EXERCISE BRIEF – Reproduce all of the listing below without alteration.

DATA TO USE –
/---

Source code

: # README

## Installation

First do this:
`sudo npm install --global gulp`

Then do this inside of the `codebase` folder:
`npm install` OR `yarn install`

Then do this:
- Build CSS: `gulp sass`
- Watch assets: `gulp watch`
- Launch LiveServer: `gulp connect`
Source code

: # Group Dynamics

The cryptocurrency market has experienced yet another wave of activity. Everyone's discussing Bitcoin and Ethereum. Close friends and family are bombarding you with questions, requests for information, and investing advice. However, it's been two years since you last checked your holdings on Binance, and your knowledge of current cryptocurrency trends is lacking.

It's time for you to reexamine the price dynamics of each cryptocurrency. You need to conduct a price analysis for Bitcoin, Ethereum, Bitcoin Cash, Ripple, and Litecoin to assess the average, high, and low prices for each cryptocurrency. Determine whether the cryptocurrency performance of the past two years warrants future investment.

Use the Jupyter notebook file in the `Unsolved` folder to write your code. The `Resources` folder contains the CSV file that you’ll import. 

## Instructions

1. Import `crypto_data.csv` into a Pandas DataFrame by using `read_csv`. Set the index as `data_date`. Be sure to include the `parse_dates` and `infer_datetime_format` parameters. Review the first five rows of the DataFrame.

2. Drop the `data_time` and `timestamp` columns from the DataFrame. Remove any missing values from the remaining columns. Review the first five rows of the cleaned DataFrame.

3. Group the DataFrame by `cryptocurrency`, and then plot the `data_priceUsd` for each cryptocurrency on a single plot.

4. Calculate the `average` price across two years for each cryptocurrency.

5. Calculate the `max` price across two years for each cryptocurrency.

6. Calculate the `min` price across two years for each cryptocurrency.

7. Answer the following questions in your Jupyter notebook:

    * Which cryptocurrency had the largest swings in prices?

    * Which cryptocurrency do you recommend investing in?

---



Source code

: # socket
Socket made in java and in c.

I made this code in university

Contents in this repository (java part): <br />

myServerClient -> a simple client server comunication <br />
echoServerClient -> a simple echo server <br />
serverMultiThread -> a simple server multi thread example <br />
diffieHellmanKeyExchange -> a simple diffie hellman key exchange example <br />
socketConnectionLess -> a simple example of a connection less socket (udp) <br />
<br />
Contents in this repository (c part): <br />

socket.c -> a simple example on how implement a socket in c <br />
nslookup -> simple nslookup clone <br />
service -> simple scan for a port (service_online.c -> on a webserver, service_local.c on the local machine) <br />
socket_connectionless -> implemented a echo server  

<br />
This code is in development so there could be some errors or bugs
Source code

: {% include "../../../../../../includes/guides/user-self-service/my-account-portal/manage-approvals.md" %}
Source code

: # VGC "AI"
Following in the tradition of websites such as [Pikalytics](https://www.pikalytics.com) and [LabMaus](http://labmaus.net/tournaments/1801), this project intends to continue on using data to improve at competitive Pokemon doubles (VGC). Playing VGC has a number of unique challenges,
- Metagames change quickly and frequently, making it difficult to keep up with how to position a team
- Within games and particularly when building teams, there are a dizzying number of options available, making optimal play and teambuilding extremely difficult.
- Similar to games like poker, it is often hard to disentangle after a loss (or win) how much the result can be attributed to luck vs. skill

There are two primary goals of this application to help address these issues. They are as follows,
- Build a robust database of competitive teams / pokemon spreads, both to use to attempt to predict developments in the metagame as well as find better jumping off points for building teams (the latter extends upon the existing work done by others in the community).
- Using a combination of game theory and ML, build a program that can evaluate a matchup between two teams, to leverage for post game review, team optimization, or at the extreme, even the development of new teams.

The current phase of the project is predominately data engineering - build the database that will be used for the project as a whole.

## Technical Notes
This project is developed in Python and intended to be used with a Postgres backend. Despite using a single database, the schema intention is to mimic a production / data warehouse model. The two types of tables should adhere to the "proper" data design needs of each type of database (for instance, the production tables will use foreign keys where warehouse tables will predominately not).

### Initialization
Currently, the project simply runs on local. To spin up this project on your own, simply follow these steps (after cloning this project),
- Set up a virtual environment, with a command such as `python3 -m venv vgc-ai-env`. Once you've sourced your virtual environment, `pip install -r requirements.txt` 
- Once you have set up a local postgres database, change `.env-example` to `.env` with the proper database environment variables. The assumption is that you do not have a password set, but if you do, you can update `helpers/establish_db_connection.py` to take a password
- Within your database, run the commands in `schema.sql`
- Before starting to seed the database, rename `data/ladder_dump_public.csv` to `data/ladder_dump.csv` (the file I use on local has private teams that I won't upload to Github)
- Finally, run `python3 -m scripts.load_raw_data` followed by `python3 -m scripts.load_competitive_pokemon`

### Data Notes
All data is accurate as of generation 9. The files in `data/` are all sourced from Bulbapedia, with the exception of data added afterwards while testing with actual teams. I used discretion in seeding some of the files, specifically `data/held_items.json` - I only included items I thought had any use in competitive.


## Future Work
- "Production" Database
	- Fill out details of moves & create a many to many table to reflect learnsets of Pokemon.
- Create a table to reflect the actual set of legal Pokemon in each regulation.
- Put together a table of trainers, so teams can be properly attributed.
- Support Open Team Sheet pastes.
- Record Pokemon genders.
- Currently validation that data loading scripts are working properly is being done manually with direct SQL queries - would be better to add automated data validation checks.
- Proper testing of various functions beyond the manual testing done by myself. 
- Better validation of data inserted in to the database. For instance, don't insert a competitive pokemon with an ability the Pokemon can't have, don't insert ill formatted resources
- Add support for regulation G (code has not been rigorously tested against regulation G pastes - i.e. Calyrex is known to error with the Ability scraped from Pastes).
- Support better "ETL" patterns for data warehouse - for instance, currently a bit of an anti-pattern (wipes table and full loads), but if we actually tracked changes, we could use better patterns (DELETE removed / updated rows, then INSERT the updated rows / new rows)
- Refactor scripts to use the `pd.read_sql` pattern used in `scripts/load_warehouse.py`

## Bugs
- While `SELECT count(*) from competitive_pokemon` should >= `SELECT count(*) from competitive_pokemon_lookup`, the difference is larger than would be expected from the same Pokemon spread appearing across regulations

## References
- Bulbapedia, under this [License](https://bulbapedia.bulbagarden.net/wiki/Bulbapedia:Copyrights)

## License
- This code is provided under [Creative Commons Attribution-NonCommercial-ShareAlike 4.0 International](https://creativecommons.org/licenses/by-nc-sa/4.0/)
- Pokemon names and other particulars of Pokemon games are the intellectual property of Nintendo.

\---

WRITTEN SOLUTION –
Source code

: # README

## Installation

First do this:
`sudo npm install --global gulp`

Then do this inside of the `codebase` folder:
`npm install` OR `yarn install`

Then do this:
- Build CSS: `gulp sass`
- Watch assets: `gulp watch`
- Launch LiveServer: `gulp connect`
Source code

: # Group Dynamics

The cryptocurrency market has experienced yet another wave of activity. Everyone's discussing Bitcoin and Ethereum. Close friends and family are bombarding you with questions, requests for information, and investing advice. However, it's been two years since you last checked your holdings on Binance, and your knowledge of current cryptocurrency trends is lacking.

It's time for you to reexamine the price dynamics of each cryptocurrency. You need to conduct a price analysis for Bitcoin, Ethereum, Bitcoin Cash, Ripple, and Litecoin to assess the average, high, and low prices for each cryptocurrency. Determine whether the cryptocurrency performance of the past two years warrants future investment.

Use the Jupyter notebook file in the `Unsolved` folder to write your code. The `Resources` folder contains the CSV file that you’ll import. 

## Instructions

1. Import `crypto_data.csv` into a Pandas DataFrame by using `read_csv`. Set the index as `data_date`. Be sure to include the `parse_dates` and `infer_datetime_format` parameters. Review the first five rows of the DataFrame.

2. Drop the `data_time` and `timestamp` columns from the DataFrame. Remove any missing values from the remaining columns. Review the first five rows of the cleaned DataFrame.

3. Group the DataFrame by `cryptocurrency`, and then plot the `data_priceUsd` for each cryptocurrency on a single plot.

4. Calculate the `average` price across two years for each cryptocurrency.

5. Calculate the `max` price across two years for each cryptocurrency.

6. Calculate the `min` price across two years for each cryptocurrency.

7. Answer the following questions in your Jupyter notebook:

    * Which cryptocurrency had the largest swings in prices?

    * Which cryptocurrency do you recommend investing in?

---



Source code

: # socket
Socket made in java and in c.

I made this code in university

Contents in this repository (java part): <br />

myServerClient -> a simple client server comunication <br />
echoServerClient -> a simple echo server <br />
serverMultiThread -> a simple server multi thread example <br />
diffieHellmanKeyExchange -> a simple diffie hellman key exchange example <br />
socketConnectionLess -> a simple example of a connection less socket (udp) <br />
<br />
Contents in this repository (c part): <br />

socket.c -> a simple example on how implement a socket in c <br />
nslookup -> simple nslookup clone <br />
service -> simple scan for a port (service_online.c -> on a webserver, service_local.c on the local machine) <br />
socket_connectionless -> implemented a echo server  

<br />
This code is in development so there could be some errors or bugs
Source code

: {% include "../../../../../../includes/guides/user-self-service/my-account-portal/manage-approvals.md" %}
Source code

: # VGC "AI"
Following in the tradition of websites such as [Pikalytics](https://www.pikalytics.com) and [LabMaus](http://labmaus.net/tournaments/1801), this project intends to continue on using data to improve at competitive Pokemon doubles (VGC). Playing VGC has a number of unique challenges,
- Metagames change quickly and frequently, making it difficult to keep up with how to position a team
- Within games and particularly when building teams, there are a dizzying number of options available, making optimal play and teambuilding extremely difficult.
- Similar to games like poker, it is often hard to disentangle after a loss (or win) how much the result can be attributed to luck vs. skill

There are two primary goals of this application to help address these issues. They are as follows,
- Build a robust database of competitive teams / pokemon spreads, both to use to attempt to predict developments in the metagame as well as find better jumping off points for building teams (the latter extends upon the existing work done by others in the community).
- Using a combination of game theory and ML, build a program that can evaluate a matchup between two teams, to leverage for post game review, team optimization, or at the extreme, even the development of new teams.

The current phase of the project is predominately data engineering - build the database that will be used for the project as a whole.

## Technical Notes
This project is developed in Python and intended to be used with a Postgres backend. Despite using a single database, the schema intention is to mimic a production / data warehouse model. The two types of tables should adhere to the "proper" data design needs of each type of database (for instance, the production tables will use foreign keys where warehouse tables will predominately not).

### Initialization
Currently, the project simply runs on local. To spin up this project on your own, simply follow these steps (after cloning this project),
- Set up a virtual environment, with a command such as `python3 -m venv vgc-ai-env`. Once you've sourced your virtual environment, `pip install -r requirements.txt` 
- Once you have set up a local postgres database, change `.env-example` to `.env` with the proper database environment variables. The assumption is that you do not have a password set, but if you do, you can update `helpers/establish_db_connection.py` to take a password
- Within your database, run the commands in `schema.sql`
- Before starting to seed the database, rename `data/ladder_dump_public.csv` to `data/ladder_dump.csv` (the file I use on local has private teams that I won't upload to Github)
- Finally, run `python3 -m scripts.load_raw_data` followed by `python3 -m scripts.load_competitive_pokemon`

### Data Notes
All data is accurate as of generation 9. The files in `data/` are all sourced from Bulbapedia, with the exception of data added afterwards while testing with actual teams. I used discretion in seeding some of the files, specifically `data/held_items.json` - I only included items I thought had any use in competitive.


## Future Work
- "Production" Database
	- Fill out details of moves & create a many to many table to reflect learnsets of Pokemon.
- Create a table to reflect the actual set of legal Pokemon in each regulation.
- Put together a table of trainers, so teams can be properly attributed.
- Support Open Team Sheet pastes.
- Record Pokemon genders.
- Currently validation that data loading scripts are working properly is being done manually with direct SQL queries - would be better to add automated data validation checks.
- Proper testing of various functions beyond the manual testing done by myself. 
- Better validation of data inserted in to the database. For instance, don't insert a competitive pokemon with an ability the Pokemon can't have, don't insert ill formatted resources
- Add support for regulation G (code has not been rigorously tested against regulation G pastes - i.e. Calyrex is known to error with the Ability scraped from Pastes).
- Support better "ETL" patterns for data warehouse - for instance, currently a bit of an anti-pattern (wipes table and full loads), but if we actually tracked changes, we could use better patterns (DELETE removed / updated rows, then INSERT the updated rows / new rows)
- Refactor scripts to use the `pd.read_sql` pattern used in `scripts/load_warehouse.py`

## Bugs
- While `SELECT count(*) from competitive_pokemon` should >= `SELECT count(*) from competitive_pokemon_lookup`, the difference is larger than would be expected from the same Pokemon spread appearing across regulations

## References
- Bulbapedia, under this [License](https://bulbapedia.bulbagarden.net/wiki/Bulbapedia:Copyrights)

## License
- This code is provided under [Creative Commons Attribution-NonCommercial-ShareAlike 4.0 International](https://creativecommons.org/licenses/by-nc-sa/4.0/)
- Pokemon names and other particulars of Pokemon games are the intellectual property of Nintendo.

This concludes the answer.